Application Communities: A Collaborative Approach To Software Security
Angelos Keromytis
Department of Computer Science
Columbia University
Abstract
Software monocultures are usually considered dangerous because their
size and uniformity represent the potential for costly and widespread
damage. The emerging concept of collaborative security provides the
opportunity to re-examine the utility of software monoculture by
exploiting the homogeneity and scale that typically define large
software monocultures. Monoculture can be leveraged to improve an
application's overall security and reliability. We introduce and
explore the concept of Application Communities: collections of large
numbers of independent instances of the same application. Members of
an application community share the burden of monitoring for flaws and
attacks, and notify the rest of the community when such are
detected.

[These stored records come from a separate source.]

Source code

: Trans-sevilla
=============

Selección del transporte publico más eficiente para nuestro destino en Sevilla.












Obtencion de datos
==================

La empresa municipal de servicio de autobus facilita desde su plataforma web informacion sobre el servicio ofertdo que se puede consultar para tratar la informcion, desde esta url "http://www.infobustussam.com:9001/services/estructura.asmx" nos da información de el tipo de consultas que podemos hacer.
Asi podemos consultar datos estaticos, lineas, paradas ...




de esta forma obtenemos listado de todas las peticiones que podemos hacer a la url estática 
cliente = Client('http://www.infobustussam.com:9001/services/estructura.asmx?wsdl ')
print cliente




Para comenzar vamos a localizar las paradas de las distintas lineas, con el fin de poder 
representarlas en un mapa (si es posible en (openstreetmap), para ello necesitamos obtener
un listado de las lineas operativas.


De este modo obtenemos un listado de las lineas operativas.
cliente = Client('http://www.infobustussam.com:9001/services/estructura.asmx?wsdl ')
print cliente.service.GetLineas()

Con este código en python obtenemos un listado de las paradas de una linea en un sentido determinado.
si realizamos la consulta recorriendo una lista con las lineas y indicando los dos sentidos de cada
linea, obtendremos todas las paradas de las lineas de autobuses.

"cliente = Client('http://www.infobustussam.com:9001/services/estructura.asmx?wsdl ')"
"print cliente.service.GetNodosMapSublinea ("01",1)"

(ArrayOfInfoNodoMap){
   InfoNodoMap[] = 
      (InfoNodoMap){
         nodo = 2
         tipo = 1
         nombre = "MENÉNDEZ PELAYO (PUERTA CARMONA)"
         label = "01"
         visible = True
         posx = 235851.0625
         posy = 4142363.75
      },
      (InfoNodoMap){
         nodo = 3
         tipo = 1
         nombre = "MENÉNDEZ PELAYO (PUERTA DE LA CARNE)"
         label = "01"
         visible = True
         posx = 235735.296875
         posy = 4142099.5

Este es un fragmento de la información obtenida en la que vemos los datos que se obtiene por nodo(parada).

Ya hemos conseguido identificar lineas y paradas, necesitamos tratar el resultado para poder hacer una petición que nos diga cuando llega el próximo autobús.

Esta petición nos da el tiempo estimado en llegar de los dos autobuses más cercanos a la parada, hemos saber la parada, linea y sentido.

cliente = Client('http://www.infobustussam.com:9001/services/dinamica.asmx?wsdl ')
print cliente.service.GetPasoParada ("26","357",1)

Appropriate mitigation mechanisms are then deployed against
the newly discovered fault.
In this talk, I will describe the concept of Application Communities,
some of their basic operational parameters, and our preliminary work
in demonstrating their feasibility.
Biography
Angelos Keromytis is an Associate Professor with the Department of
Computer Science at Columbia University, and director of the Network
Security Laboratory. He received his B.Sc. in Computer Science from
the University of Crete, Greece, and his M.Sc. and Ph.D. from the
Computer and Information Science (CIS) Department, University of
Pennsylvania. He is the author and co-author of more than 100 papers
on refereed conferences and journals. He recently co-authored a book
on using graphics cards for security, and is a founder of Revive
Systems Inc. His current research interests revolve around systems and
network security, and cryptography.
His recent work has been
on self-healing software. Previous research interests include active
networks, trust management systems, and systems issues involving
hardware cryptographic acceleration. For a full CV, see http://www.cs.columbia.edu/~angelos/cv.html.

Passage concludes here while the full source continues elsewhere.